▶ _Task goal_: Find the word "parameters" in the listing below, then return every line it appears in.

▶ _Extracted information_:
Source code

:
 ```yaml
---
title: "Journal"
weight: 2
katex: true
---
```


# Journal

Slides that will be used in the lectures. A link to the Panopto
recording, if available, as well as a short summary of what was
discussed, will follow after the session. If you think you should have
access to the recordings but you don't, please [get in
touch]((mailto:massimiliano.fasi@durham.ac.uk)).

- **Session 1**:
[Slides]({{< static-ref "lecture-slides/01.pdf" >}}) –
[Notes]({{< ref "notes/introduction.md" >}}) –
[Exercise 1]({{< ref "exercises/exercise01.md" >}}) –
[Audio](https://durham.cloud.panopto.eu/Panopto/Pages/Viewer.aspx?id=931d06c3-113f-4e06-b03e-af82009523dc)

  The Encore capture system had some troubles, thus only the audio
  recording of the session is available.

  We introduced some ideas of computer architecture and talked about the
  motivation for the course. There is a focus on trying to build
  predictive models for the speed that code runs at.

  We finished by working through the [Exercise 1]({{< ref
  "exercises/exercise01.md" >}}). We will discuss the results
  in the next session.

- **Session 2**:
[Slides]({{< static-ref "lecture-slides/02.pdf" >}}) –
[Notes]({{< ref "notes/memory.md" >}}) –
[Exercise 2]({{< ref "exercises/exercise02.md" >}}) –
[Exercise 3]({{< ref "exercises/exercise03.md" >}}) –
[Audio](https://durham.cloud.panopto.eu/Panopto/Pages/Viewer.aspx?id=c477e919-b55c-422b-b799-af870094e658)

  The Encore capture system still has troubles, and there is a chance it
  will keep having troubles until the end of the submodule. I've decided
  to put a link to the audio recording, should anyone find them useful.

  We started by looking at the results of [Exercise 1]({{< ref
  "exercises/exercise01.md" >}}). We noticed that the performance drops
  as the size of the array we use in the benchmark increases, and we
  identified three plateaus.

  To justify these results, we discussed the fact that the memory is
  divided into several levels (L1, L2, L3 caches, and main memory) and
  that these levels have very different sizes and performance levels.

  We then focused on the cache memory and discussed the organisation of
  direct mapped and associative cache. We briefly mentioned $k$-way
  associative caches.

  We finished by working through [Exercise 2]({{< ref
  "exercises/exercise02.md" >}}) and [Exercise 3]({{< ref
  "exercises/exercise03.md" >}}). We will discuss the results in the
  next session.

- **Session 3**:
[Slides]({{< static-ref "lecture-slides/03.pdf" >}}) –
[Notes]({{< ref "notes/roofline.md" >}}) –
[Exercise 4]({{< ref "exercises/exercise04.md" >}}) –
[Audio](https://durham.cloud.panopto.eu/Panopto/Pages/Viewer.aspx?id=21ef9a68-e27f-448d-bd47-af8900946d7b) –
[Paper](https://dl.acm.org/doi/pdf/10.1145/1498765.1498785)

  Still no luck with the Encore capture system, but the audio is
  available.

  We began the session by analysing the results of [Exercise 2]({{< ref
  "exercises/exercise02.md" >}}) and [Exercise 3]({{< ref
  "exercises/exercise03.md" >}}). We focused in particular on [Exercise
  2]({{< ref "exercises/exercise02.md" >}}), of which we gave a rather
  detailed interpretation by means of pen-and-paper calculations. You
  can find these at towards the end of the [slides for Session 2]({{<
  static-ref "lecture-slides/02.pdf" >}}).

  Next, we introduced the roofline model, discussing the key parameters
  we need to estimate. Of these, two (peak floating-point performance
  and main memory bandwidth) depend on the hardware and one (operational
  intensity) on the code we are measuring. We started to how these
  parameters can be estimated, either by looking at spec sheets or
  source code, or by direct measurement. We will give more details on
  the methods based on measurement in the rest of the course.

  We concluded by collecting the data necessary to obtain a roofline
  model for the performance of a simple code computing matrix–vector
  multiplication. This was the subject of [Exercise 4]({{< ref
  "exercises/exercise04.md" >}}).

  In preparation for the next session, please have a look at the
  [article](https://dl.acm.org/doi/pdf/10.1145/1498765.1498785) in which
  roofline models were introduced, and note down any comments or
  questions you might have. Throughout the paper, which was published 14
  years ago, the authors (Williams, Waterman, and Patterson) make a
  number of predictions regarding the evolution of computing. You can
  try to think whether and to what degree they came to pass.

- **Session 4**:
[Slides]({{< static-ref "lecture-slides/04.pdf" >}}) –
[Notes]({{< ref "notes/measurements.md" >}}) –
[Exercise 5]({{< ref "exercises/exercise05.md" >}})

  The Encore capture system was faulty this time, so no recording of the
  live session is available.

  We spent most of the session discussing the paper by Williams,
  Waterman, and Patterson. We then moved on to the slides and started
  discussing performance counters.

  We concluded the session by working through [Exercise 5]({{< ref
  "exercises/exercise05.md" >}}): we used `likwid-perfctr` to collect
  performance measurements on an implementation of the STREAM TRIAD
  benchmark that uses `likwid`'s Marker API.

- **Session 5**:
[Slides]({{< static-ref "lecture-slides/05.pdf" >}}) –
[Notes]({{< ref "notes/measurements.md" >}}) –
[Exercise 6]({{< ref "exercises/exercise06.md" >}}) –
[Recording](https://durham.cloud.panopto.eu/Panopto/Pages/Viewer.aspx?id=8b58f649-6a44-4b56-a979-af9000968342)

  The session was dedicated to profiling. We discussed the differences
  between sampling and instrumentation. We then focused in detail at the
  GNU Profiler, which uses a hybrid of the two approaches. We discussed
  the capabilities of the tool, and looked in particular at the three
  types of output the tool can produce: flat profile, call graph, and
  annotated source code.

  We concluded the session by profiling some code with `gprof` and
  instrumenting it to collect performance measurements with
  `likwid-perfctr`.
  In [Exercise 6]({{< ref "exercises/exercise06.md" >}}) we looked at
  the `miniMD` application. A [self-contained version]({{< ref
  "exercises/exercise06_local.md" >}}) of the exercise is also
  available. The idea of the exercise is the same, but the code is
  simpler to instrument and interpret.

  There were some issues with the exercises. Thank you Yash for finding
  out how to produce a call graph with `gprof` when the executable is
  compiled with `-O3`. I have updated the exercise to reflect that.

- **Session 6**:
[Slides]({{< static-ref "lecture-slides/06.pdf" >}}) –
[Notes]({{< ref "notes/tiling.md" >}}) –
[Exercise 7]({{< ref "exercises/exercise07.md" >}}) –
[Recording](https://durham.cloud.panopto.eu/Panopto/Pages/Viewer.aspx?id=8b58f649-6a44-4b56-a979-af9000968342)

▶ _Solution for this problem_:
  Next, we introduced the roofline model, discussing the key parameters
  parameters can be estimated, either by looking at spec sheets or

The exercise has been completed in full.